### Assigned task
The answer should hold only the lines from the beginning of the material through the one with "### [sd_file_server](components/sd_file_server/README.md)", reproduced exactly and without pictures.

### Information shown
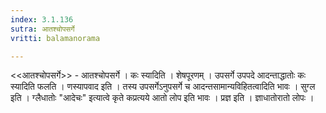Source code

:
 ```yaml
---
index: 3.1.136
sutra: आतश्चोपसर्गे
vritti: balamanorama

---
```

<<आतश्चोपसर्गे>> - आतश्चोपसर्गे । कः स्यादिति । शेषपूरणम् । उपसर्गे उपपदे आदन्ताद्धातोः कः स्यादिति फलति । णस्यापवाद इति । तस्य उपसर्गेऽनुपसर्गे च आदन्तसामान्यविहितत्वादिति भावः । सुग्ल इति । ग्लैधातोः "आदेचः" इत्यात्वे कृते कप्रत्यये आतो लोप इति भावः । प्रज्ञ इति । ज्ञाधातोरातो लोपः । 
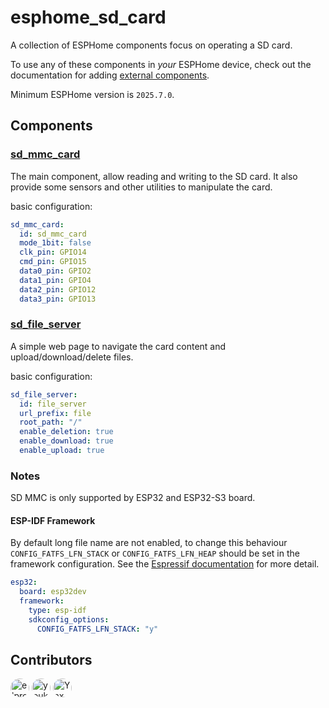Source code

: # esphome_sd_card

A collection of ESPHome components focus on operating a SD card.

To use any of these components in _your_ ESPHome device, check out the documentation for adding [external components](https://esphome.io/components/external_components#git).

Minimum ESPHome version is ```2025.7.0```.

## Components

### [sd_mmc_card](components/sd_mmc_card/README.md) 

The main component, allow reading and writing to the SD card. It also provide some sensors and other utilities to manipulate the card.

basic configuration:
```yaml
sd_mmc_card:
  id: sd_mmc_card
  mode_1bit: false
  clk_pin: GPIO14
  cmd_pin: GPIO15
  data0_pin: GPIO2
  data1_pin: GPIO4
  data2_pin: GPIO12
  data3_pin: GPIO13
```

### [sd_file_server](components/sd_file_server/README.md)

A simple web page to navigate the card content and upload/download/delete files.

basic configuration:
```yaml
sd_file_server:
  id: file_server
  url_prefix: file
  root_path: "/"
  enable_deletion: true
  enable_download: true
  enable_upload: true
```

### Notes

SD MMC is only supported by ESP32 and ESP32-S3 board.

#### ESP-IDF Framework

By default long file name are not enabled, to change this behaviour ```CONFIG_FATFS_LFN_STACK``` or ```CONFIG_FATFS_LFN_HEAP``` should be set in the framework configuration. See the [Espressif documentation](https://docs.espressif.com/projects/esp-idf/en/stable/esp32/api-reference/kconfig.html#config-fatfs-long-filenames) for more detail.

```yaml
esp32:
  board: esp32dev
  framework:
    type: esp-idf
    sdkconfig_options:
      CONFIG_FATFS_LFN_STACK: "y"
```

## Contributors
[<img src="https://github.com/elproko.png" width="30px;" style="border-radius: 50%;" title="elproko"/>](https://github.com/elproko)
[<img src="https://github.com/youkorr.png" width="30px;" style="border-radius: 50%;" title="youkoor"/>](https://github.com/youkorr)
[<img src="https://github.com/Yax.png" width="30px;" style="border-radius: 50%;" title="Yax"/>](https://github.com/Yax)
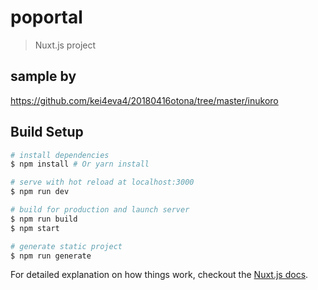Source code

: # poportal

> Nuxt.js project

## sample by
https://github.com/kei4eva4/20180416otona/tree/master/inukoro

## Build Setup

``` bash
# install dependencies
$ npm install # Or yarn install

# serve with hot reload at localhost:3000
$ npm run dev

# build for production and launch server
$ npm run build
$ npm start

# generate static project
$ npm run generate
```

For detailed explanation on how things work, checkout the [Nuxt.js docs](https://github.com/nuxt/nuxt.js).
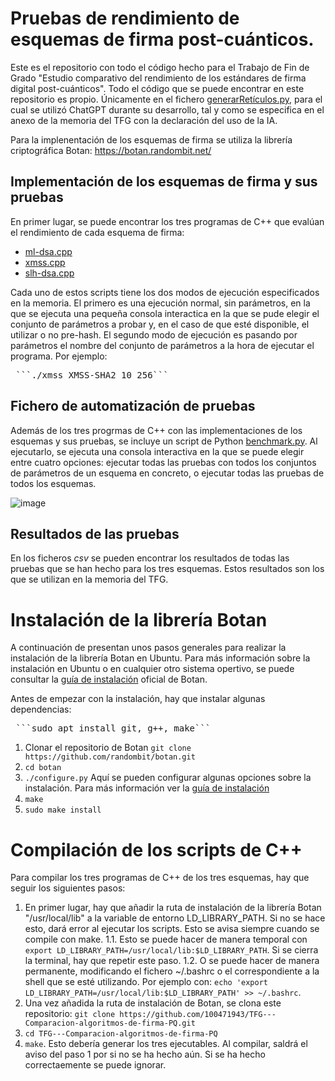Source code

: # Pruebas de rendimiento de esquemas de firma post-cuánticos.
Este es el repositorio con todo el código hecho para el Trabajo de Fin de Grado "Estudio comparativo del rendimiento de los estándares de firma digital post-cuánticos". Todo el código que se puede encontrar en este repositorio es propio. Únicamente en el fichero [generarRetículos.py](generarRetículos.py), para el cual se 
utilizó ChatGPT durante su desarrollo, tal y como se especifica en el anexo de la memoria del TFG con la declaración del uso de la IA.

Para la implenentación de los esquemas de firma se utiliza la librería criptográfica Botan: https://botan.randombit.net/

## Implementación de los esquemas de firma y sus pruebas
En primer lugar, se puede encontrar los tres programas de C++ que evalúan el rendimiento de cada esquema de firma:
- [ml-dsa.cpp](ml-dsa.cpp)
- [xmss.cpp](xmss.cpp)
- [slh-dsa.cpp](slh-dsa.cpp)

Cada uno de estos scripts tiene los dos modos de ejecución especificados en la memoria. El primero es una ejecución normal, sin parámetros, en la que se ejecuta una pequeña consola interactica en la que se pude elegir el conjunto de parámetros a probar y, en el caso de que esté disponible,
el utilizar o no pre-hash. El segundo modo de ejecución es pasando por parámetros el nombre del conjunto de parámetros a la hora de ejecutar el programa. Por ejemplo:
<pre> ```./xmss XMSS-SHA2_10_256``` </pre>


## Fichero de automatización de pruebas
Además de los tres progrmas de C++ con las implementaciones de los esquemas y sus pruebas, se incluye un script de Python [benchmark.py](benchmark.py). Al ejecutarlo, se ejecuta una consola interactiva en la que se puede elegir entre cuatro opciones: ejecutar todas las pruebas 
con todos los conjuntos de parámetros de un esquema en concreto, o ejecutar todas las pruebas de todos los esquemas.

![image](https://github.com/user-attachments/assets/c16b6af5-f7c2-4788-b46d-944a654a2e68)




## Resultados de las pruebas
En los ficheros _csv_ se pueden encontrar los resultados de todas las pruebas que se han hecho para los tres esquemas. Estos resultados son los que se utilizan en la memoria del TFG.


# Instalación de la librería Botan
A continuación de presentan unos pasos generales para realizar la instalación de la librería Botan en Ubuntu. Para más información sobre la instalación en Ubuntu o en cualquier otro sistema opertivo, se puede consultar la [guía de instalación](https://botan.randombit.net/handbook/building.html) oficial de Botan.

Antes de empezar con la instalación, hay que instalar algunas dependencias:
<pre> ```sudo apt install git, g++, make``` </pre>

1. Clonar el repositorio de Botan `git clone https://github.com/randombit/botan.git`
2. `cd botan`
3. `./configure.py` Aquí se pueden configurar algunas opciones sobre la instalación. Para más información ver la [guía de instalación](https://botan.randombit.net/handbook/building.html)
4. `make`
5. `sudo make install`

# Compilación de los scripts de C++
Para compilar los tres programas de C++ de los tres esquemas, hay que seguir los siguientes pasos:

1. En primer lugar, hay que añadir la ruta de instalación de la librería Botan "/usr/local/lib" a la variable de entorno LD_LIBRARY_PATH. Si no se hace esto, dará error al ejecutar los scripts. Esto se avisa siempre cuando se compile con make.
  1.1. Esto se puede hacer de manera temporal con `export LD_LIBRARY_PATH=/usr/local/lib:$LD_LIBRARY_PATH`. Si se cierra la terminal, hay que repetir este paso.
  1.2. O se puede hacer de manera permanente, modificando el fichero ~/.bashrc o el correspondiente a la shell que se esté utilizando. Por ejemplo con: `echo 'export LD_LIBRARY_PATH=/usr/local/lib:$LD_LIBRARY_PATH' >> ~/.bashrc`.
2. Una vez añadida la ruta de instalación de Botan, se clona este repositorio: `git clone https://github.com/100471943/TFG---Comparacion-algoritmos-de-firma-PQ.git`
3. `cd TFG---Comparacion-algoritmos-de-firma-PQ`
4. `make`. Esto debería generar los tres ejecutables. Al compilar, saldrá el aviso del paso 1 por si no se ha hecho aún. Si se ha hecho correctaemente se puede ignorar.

### Result
Source code

:
 ```yaml
---
index: 3.1.136
sutra: आतश्चोपसर्गे
vritti: balamanorama

---
```

<<आतश्चोपसर्गे>> - आतश्चोपसर्गे । कः स्यादिति । शेषपूरणम् । उपसर्गे उपपदे आदन्ताद्धातोः कः स्यादिति फलति । णस्यापवाद इति । तस्य उपसर्गेऽनुपसर्गे च आदन्तसामान्यविहितत्वादिति भावः । सुग्ल इति । ग्लैधातोः "आदेचः" इत्यात्वे कृते कप्रत्यये आतो लोप इति भावः । प्रज्ञ इति । ज्ञाधातोरातो लोपः । 
Source code

: # esphome_sd_card

A collection of ESPHome components focus on operating a SD card.

To use any of these components in _your_ ESPHome device, check out the documentation for adding [external components](https://esphome.io/components/external_components#git).

Minimum ESPHome version is ```2025.7.0```.

## Components

### [sd_mmc_card](components/sd_mmc_card/README.md) 

The main component, allow reading and writing to the SD card. It also provide some sensors and other utilities to manipulate the card.

basic configuration:
```yaml
sd_mmc_card:
  id: sd_mmc_card
  mode_1bit: false
  clk_pin: GPIO14
  cmd_pin: GPIO15
  data0_pin: GPIO2
  data1_pin: GPIO4
  data2_pin: GPIO12
  data3_pin: GPIO13
```

### [sd_file_server](components/sd_file_server/README.md)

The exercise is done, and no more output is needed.